Leave the pictures aside and give back every entry below word for word.

--

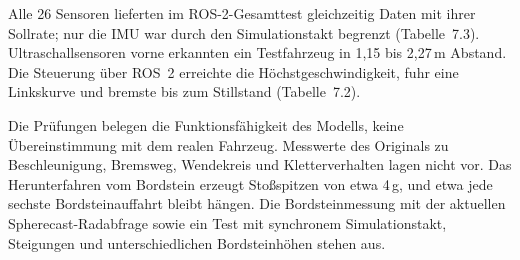 Alle 26 Sensoren lieferten im ROS-2-Gesamttest gleichzeitig Daten mit ihrer Sollrate;
nur die IMU war durch den Simulationstakt begrenzt (Tabelle~7.3). Ultraschallsensoren
vorne erkannten ein Testfahrzeug in 1,15 bis 2,27\,m Abstand. Die Steuerung über ROS~2
erreichte die Höchstgeschwindigkeit, fuhr eine Linkskurve und bremste bis zum
Stillstand (Tabelle~7.2).

Die Prüfungen belegen die Funktionsfähigkeit des Modells, keine Übereinstimmung mit dem
realen Fahrzeug. Messwerte des Originals zu Beschleunigung, Bremsweg, Wendekreis und
Kletterverhalten lagen nicht vor. Das Herunterfahren vom Bordstein erzeugt Stoßspitzen
von etwa 4\,g, und etwa jede sechste Bordsteinauffahrt bleibt hängen. Die Bordsteinmessung mit der aktuellen Spherecast-Radabfrage
sowie ein Test mit synchronem Simulationstakt, Steigungen und unterschiedlichen Bordsteinhöhen stehen aus.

--

Written solution:
 Alle 26 Sensoren lieferten im ROS-2-Gesamttest gleichzeitig Daten mit ihrer Sollrate;
nur die IMU war durch den Simulationstakt begrenzt (Tabelle~7.3). Ultraschallsensoren
vorne erkannten ein Testfahrzeug in 1,15 bis 2,27\,m Abstand. Die Steuerung über ROS~2
erreichte die Höchstgeschwindigkeit, fuhr eine Linkskurve und bremste bis zum
Stillstand (Tabelle~7.2).

Die Prüfungen belegen die Funktionsfähigkeit des Modells, keine Übereinstimmung mit dem
realen Fahrzeug. Messwerte des Originals zu Beschleunigung, Bremsweg, Wendekreis und
Kletterverhalten lagen nicht vor. Das Herunterfahren vom Bordstein erzeugt Stoßspitzen
von etwa 4\,g, und etwa jede sechste Bordsteinauffahrt bleibt hängen. Die Bordsteinmessung mit der aktuellen Spherecast-Radabfrage
sowie ein Test mit synchronem Simulationstakt, Steigungen und unterschiedlichen Bordsteinhöhen stehen aus.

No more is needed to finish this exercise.